I recently received a promotion for a book. It was a shoe box filled with colorful crinkled paper as filler, a galley, and a plastic non-recyclable shoe. All of this was in a large box for shipping. Seriously? Often, books will come packaged along with food, or ribbons, or teabags, or plastic objects, etc. The point being that not only are these marketing extravagances wasteful and almost always non-recyclable but they are useless in the promotion of the book. What bookseller or reviewer needs plastic tchotchkes certain to end up in the Great Pacific Garbage Patch? Marketing a book with “stuff,” a shoe, dagger, feather, cookie, fetishizes the least important parts of the book. Rather than enhance the story it turns it into a commodity. No book needs a plastic anything to make it a better-selling story. You just need to tell us what the book is about, why you think it is good, and why we should review it or sell it. With words, not things.
So how do we address deeper issue of waste within publishing? The transition to sustainable use of ink and paper will cost money in the short term, as anything worthwhile usually does. With that in mind I offer the following alternative business practices—still based in capitalism but infused with a double-shot of socialism to enhance and enliven the ideas of the past.
A modest proposal
I.
Advances are out of control
In the same way that many have come to understand the existence of billionaires as morally problematic, it’s worth looking at the “advance gap” in publishing along similar lines. Book deals of 60 million dollars or 20 million dollars or 10 million dollars are profligate, particularly when most of the recipients of these deals are celebrities of one class or another who already reside in the one percent.

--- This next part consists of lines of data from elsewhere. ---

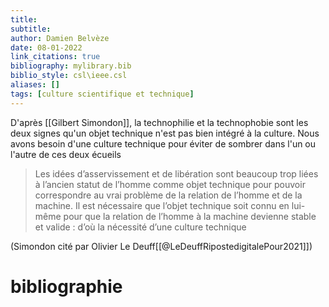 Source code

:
 ```yaml
---
title: 
subtitle:
author: Damien Belvèze
date: 08-01-2022
link_citations: true
bibliography: mylibrary.bib
biblio_style: csl\ieee.csl
aliases: []
tags: [culture scientifique et technique]
---
```



D'après [[Gilbert Simondon]], la technophilie et la technophobie sont les deux signes qu'un objet technique n'est pas bien intégré à la culture. 
Nous avons besoin d'une culture technique pour éviter de sombrer dans l'un ou l'autre de ces deux écueils


>Les idées d’asservissement et de libération sont beaucoup trop liées à l’ancien statut de l’homme comme objet technique pour pouvoir correspondre au vrai problème de la relation de l’homme et de la machine. Il est nécessaire que l’objet technique soit connu en lui-même pour que la relation de l’homme à la machine devienne stable et valide : d’où la nécessité d’une culture technique

(Simondon cité par Olivier Le Deuff[[@LeDeuffRipostedigitalePour2021]])



# bibliographie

I propose a cap of $5 million on advances. In the event of a bidding war, anything over $5 million would trigger an incremental “tax rate” on royalties to be paid into a green fund, a potential penalty that would disincentivize wild overpayments—in many cases this would liberate publishers. Let royalties—based on actual sales—be the measurement used to compensate autobiographical memoir, political bios, vanity memoir, etc. Five million dollars would more than change the life of a writer.

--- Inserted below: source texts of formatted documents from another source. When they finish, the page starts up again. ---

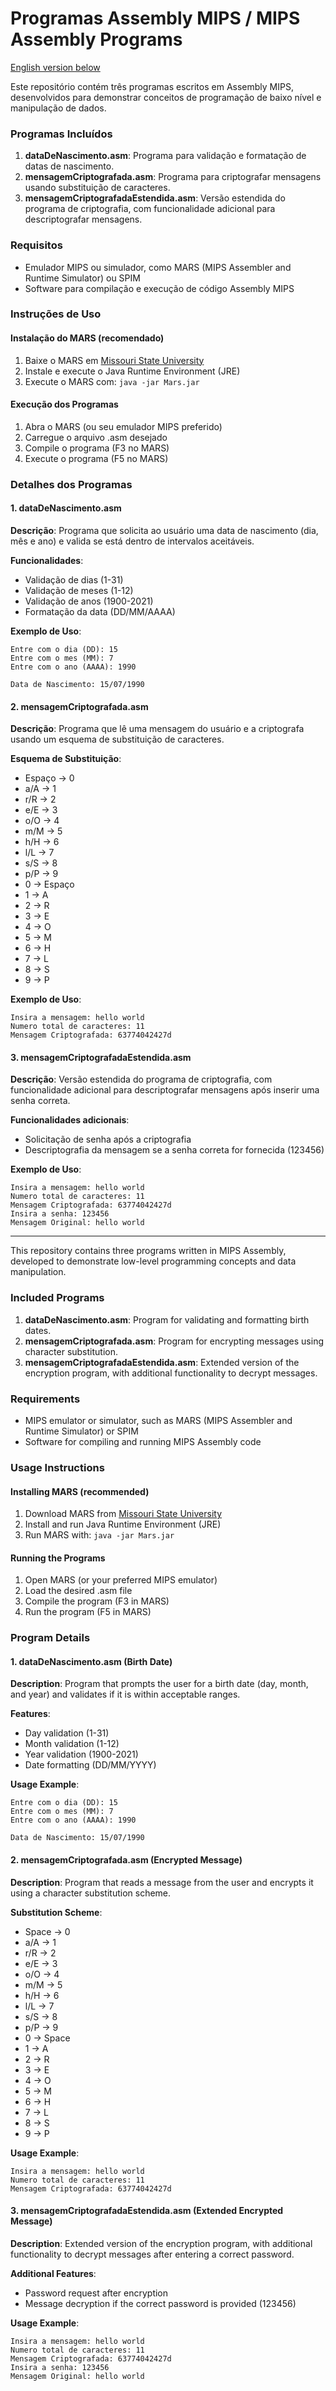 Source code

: # Programas Assembly MIPS / MIPS Assembly Programs

[English version below](#english-version)

Este repositório contém três programas escritos em Assembly MIPS, desenvolvidos para demonstrar conceitos de programação de baixo nível e manipulação de dados.

### Programas Incluídos

1. **dataDeNascimento.asm**: Programa para validação e formatação de datas de nascimento.
2. **mensagemCriptografada.asm**: Programa para criptografar mensagens usando substituição de caracteres.
3. **mensagemCriptografadaEstendida.asm**: Versão estendida do programa de criptografia, com funcionalidade adicional para descriptografar mensagens.

### Requisitos

- Emulador MIPS ou simulador, como MARS (MIPS Assembler and Runtime Simulator) ou SPIM
- Software para compilação e execução de código Assembly MIPS

### Instruções de Uso

#### Instalação do MARS (recomendado)

1. Baixe o MARS em [Missouri State University](http://courses.missouristate.edu/kenvollmar/mars/)
2. Instale e execute o Java Runtime Environment (JRE)
3. Execute o MARS com: `java -jar Mars.jar`

#### Execução dos Programas

1. Abra o MARS (ou seu emulador MIPS preferido)
2. Carregue o arquivo .asm desejado
3. Compile o programa (F3 no MARS)
4. Execute o programa (F5 no MARS)

### Detalhes dos Programas

#### 1. dataDeNascimento.asm

**Descrição**: Programa que solicita ao usuário uma data de nascimento (dia, mês e ano) e valida se está dentro de intervalos aceitáveis.

**Funcionalidades**:
- Validação de dias (1-31)
- Validação de meses (1-12)
- Validação de anos (1900-2021)
- Formatação da data (DD/MM/AAAA)

**Exemplo de Uso**:
```
Entre com o dia (DD): 15
Entre com o mes (MM): 7
Entre com o ano (AAAA): 1990

Data de Nascimento: 15/07/1990
```

#### 2. mensagemCriptografada.asm

**Descrição**: Programa que lê uma mensagem do usuário e a criptografa usando um esquema de substituição de caracteres.

**Esquema de Substituição**:
- Espaço → 0
- a/A → 1
- r/R → 2
- e/E → 3
- o/O → 4
- m/M → 5
- h/H → 6
- l/L → 7
- s/S → 8
- p/P → 9
- 0 → Espaço
- 1 → A
- 2 → R
- 3 → E
- 4 → O
- 5 → M
- 6 → H
- 7 → L
- 8 → S
- 9 → P

**Exemplo de Uso**:
```
Insira a mensagem: hello world
Numero total de caracteres: 11
Mensagem Criptografada: 63774042427d
```

#### 3. mensagemCriptografadaEstendida.asm

**Descrição**: Versão estendida do programa de criptografia, com funcionalidade adicional para descriptografar mensagens após inserir uma senha correta.

**Funcionalidades adicionais**:
- Solicitação de senha após a criptografia
- Descriptografia da mensagem se a senha correta for fornecida (123456)

**Exemplo de Uso**:
```
Insira a mensagem: hello world
Numero total de caracteres: 11
Mensagem Criptografada: 63774042427d
Insira a senha: 123456
Mensagem Original: hello world
```

---

<a name="english-version"></a>
This repository contains three programs written in MIPS Assembly, developed to demonstrate low-level programming concepts and data manipulation.

### Included Programs

1. **dataDeNascimento.asm**: Program for validating and formatting birth dates.
2. **mensagemCriptografada.asm**: Program for encrypting messages using character substitution.
3. **mensagemCriptografadaEstendida.asm**: Extended version of the encryption program, with additional functionality to decrypt messages.

### Requirements

- MIPS emulator or simulator, such as MARS (MIPS Assembler and Runtime Simulator) or SPIM
- Software for compiling and running MIPS Assembly code

### Usage Instructions

#### Installing MARS (recommended)

1. Download MARS from [Missouri State University](http://courses.missouristate.edu/kenvollmar/mars/)
2. Install and run Java Runtime Environment (JRE)
3. Run MARS with: `java -jar Mars.jar`

#### Running the Programs

1. Open MARS (or your preferred MIPS emulator)
2. Load the desired .asm file
3. Compile the program (F3 in MARS)
4. Run the program (F5 in MARS)

### Program Details

#### 1. dataDeNascimento.asm (Birth Date)

**Description**: Program that prompts the user for a birth date (day, month, and year) and validates if it is within acceptable ranges.

**Features**:
- Day validation (1-31)
- Month validation (1-12)
- Year validation (1900-2021)
- Date formatting (DD/MM/YYYY)

**Usage Example**:
```
Entre com o dia (DD): 15
Entre com o mes (MM): 7
Entre com o ano (AAAA): 1990

Data de Nascimento: 15/07/1990
```

#### 2. mensagemCriptografada.asm (Encrypted Message)

**Description**: Program that reads a message from the user and encrypts it using a character substitution scheme.

**Substitution Scheme**:
- Space → 0
- a/A → 1
- r/R → 2
- e/E → 3
- o/O → 4
- m/M → 5
- h/H → 6
- l/L → 7
- s/S → 8
- p/P → 9
- 0 → Space
- 1 → A
- 2 → R
- 3 → E
- 4 → O
- 5 → M
- 6 → H
- 7 → L
- 8 → S
- 9 → P

**Usage Example**:
```
Insira a mensagem: hello world
Numero total de caracteres: 11
Mensagem Criptografada: 63774042427d
```

#### 3. mensagemCriptografadaEstendida.asm (Extended Encrypted Message)

**Description**: Extended version of the encryption program, with additional functionality to decrypt messages after entering a correct password.

**Additional Features**:
- Password request after encryption
- Message decryption if the correct password is provided (123456)

**Usage Example**:
```
Insira a mensagem: hello world
Numero total de caracteres: 11
Mensagem Criptografada: 63774042427d
Insira a senha: 123456
Mensagem Original: hello world
```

This cap would diversify an acquisition process that generally leaves mid-size and smaller publishers in the margins, and would also leave more dollars available to use FSC (Forest Stewardship Council)-sourced paper, not just for the first printing, but for galleys, future printings, the paperback, and vegetable ink.
II.
Rethinking the relationship with Amazon
The relationship that needs to change to implement an eco-ethical-sustainable model of commerce for the bookselling/producing cohorts is the apparent proprietary stranglehold that Amazon has on publishers. Their control of terms of sale, discounts, etc., allows them to design and dictate the policies of other businesses. Their control is a form of suppression, not only of publishers, but of sellers who must comply with their conditions.

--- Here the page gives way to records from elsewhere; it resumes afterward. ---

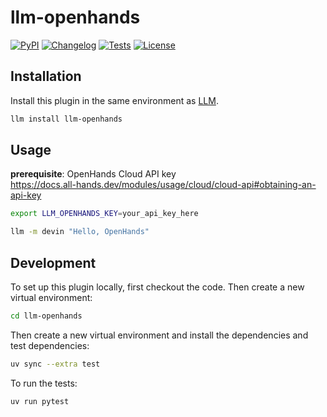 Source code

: # llm-openhands

[![PyPI](https://img.shields.io/pypi/v/llm-openhands.svg)](https://pypi.org/project/llm-openhands/)
[![Changelog](https://img.shields.io/github/v/release/ftnext/llm-openhands?include_prereleases&label=changelog)](https://github.com/ftnext/llm-openhands/releases)
[![Tests](https://github.com/ftnext/llm-openhands/actions/workflows/test.yml/badge.svg)](https://github.com/ftnext/llm-openhands/actions/workflows/test.yml)
[![License](https://img.shields.io/badge/license-Apache%202.0-blue.svg)](https://github.com/ftnext/llm-openhands/blob/main/LICENSE)



## Installation

Install this plugin in the same environment as [LLM](https://llm.datasette.io/).
```bash
llm install llm-openhands
```
## Usage

**prerequisite**: OpenHands Cloud API key  
https://docs.all-hands.dev/modules/usage/cloud/cloud-api#obtaining-an-api-key

```bash
export LLM_OPENHANDS_KEY=your_api_key_here

llm -m devin "Hello, OpenHands"
```

## Development

To set up this plugin locally, first checkout the code. Then create a new virtual environment:
```bash
cd llm-openhands
```
Then create a new virtual environment and install the dependencies and test dependencies:
```bash
uv sync --extra test
```
To run the tests:
```bash
uv run pytest
```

To change this relationship is no small thing, and will require both radical acts of imagination and radical acts of solidarity. Though it is beyond the scope of this essay to make a full accounting of these acts, what if we just started by imagining something so small as changing the order of buy buttons on book websites? Why must we privilege the endlessly expanding power of the largest corporation the world has ever known? As June Jordan writes “we have choices and capitulation is only one of them.” It is time for publishers to reclaim their autonomy.
The above are just a few of many adjustments to a publishing-bookselling business model, that allow for profit yet also acknowledge the arrival of the Anthropocene and all that entails.
All of us who are engaged in any capacity with the written word need to organize, lobby, monitor ourselves, co-workers, and the entities for whom we work to effect the change necessary to save our livelihoods and the planet. Not a day goes by when there isn’t a tweet from a publisher, writer, reader, bookseller, that doesn’t address either the Green New Deal or sustainability. Now let’s turn that concern into policy.